— Exercise goal —
If a line below contains the word "Start", count it; give only the total.

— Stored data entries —
------------------------------
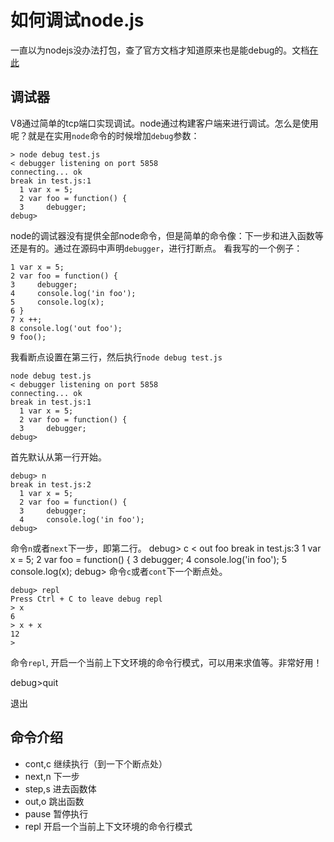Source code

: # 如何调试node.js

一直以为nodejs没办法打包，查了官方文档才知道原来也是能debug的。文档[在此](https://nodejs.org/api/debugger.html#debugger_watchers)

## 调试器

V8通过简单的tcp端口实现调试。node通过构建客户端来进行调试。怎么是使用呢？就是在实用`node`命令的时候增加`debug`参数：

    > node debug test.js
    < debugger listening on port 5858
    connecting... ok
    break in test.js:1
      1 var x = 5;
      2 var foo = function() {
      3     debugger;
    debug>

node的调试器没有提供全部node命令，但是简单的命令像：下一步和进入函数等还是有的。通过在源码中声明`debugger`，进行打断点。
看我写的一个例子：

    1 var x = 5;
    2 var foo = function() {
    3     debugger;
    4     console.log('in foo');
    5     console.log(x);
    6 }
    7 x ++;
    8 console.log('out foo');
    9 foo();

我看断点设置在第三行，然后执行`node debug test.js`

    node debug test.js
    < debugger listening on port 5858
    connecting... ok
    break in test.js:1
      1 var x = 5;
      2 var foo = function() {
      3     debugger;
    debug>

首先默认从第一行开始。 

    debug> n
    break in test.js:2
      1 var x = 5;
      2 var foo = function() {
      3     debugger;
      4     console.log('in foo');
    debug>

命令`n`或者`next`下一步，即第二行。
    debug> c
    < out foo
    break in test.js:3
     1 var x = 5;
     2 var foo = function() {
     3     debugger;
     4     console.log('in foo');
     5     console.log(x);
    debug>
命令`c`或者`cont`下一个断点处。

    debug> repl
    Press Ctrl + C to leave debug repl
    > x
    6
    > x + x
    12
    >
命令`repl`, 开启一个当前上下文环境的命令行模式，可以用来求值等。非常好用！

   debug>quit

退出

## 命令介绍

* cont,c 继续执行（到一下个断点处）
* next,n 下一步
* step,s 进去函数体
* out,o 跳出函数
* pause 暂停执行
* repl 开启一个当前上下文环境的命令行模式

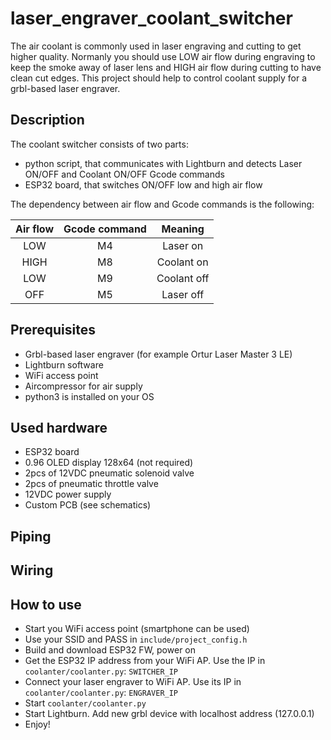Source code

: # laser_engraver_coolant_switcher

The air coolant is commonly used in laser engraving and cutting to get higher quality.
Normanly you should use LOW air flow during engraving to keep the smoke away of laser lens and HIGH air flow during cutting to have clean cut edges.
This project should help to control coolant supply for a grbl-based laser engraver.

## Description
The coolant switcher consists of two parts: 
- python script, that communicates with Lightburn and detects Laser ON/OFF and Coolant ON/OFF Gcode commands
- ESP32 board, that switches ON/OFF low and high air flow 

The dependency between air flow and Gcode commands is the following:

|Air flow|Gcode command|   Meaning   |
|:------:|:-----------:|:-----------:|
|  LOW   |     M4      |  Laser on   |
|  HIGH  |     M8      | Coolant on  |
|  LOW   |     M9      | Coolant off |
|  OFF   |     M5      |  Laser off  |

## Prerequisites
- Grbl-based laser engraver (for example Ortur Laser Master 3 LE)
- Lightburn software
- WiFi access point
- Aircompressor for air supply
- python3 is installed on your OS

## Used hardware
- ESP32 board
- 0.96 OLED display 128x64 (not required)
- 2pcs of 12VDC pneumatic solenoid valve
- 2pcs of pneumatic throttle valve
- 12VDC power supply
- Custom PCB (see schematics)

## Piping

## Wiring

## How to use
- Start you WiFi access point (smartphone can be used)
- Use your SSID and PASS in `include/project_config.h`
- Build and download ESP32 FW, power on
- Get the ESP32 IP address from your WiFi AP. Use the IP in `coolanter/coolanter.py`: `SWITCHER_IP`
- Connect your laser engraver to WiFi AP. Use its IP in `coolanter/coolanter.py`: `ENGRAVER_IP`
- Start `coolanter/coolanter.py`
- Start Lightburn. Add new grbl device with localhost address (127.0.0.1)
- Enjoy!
------------------------------
— Expected answer —
3